Therapeutic targeting of ubiquitin-specific protease 7 (USP7): Mechanistic insights, dysregulation, and advances in drug discovery

Abstract

The ubiquitin-proteasome system (UPS) is a crucial regulator of many proteins, tagging them with ubiquitin as a post-translational modification (PTM) to be identified by proteasome for degradation. The ubiquitination process utilizes a cascade of enzymes involving ubiquitin-activating enzymes (E1), ubiquitin-conjugating enzymes (E2), and ubiquitin-ligases (E3), to covalently attach ubiquitin with pervasive assembly possibilities, known as the ubiquitin code. As part of physiological homeostasis, ubiquitin is reversibly cleaved from proteins via deubiquitylating enzymes (DUBs) in a well-orchestrated process, altering the protein's fate. Among the DUBs, ubiquitin-specific protease 7 (USP7) is considered a pivotal member due to its role in regulating the stability of multiple proteins involved in various biological activities, including p53 stability, DNA damage response, transcription, epigenetics, immune response, and viral infection.

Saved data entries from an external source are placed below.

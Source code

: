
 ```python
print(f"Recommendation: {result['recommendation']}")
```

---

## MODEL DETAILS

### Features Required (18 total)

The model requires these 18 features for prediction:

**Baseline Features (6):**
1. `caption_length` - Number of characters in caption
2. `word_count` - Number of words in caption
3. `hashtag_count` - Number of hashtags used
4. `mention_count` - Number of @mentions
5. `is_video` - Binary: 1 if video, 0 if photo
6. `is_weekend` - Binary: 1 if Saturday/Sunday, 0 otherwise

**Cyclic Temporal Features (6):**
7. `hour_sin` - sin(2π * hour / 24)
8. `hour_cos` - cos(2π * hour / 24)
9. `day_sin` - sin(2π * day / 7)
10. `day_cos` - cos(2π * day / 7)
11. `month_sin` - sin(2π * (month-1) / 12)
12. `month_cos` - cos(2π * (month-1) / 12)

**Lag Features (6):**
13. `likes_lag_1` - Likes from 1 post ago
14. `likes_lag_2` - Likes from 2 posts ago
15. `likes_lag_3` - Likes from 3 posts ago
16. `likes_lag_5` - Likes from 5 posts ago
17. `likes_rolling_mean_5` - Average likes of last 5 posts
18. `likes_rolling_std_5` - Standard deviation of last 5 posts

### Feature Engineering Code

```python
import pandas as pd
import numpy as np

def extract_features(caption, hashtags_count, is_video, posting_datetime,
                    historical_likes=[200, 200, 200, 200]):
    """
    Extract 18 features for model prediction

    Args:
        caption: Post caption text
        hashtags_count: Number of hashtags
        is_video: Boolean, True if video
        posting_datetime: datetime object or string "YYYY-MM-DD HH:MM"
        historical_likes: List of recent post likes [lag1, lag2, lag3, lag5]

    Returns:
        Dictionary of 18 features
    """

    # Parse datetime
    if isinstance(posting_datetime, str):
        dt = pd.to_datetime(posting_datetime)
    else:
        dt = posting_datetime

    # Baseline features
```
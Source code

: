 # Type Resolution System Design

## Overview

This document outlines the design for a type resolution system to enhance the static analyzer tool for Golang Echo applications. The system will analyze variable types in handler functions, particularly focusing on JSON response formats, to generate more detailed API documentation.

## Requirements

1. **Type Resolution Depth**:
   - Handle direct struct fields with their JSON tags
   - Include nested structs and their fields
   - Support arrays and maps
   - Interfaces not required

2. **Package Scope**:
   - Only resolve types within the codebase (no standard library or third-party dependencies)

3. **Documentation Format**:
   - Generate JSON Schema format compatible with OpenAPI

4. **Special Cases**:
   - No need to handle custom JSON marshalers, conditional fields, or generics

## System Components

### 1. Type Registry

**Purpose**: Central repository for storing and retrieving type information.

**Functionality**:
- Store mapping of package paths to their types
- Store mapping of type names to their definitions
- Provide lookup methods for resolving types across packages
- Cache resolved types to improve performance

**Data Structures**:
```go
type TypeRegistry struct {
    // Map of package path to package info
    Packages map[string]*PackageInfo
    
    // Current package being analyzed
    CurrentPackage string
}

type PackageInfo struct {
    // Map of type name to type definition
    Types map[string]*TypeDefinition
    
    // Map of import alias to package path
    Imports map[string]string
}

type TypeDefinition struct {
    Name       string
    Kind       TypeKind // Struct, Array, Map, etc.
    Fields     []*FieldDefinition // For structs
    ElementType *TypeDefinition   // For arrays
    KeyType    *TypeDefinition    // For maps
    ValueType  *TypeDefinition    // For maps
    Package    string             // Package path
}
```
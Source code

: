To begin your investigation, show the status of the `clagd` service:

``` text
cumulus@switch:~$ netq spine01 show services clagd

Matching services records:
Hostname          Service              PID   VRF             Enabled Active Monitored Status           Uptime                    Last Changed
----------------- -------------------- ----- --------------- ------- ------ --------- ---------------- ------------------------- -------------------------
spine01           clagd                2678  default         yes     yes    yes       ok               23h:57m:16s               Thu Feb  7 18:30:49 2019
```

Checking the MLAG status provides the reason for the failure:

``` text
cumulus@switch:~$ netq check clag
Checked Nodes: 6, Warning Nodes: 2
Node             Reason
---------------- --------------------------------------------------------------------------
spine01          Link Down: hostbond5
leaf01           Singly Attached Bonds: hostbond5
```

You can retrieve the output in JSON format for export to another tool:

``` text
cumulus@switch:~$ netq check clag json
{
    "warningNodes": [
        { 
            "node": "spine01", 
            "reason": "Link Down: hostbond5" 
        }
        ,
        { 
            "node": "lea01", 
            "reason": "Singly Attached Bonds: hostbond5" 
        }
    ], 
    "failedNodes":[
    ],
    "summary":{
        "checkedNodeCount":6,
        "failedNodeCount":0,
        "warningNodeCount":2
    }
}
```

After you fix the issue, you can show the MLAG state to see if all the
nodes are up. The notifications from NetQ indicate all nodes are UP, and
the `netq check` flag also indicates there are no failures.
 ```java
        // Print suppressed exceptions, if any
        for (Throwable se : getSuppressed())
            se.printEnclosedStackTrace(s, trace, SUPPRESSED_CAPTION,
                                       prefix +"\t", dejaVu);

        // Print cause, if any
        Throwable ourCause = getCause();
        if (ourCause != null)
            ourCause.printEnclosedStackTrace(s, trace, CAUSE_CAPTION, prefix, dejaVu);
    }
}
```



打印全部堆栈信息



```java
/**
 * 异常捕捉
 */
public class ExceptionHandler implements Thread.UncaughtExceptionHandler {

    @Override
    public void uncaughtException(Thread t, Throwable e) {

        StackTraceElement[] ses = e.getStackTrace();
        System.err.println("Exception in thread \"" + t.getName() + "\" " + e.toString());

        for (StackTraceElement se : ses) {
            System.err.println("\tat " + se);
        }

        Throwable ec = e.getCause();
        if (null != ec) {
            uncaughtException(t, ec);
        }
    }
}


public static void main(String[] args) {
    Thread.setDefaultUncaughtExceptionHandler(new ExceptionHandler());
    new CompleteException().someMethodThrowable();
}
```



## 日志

However, overexpression of USP7 is involved in many tumors and viral infections, rendering USP7 a promising target for therapeutic intervention. This review provides a brief discussion of the USP7 structure, its biological functions, and its role in disease pathology. The development of USP7 inhibitors is systematically summarized, ranging from irreversible covalent inhibitors, such as thiophene, thiazole, and tetrahydroacridine derivatives, to FT827 and XL177A, to reversible non-covalent inhibitors, including derivatives of indeno[1,2-b]pyrazine, 2-aminopyridine, pyrimidinone, imidazopyridine, 7-pyridyl-2,3-dihydrobenzofuran, and tetrahydroquinoline bi-aryl. Also, natural products, USP7 degraders, and computational efforts were covered. Reported activities and SAR are highlighted to assist drug discovery scientists in rationalizing the subsequent generation of USP7 inhibitors.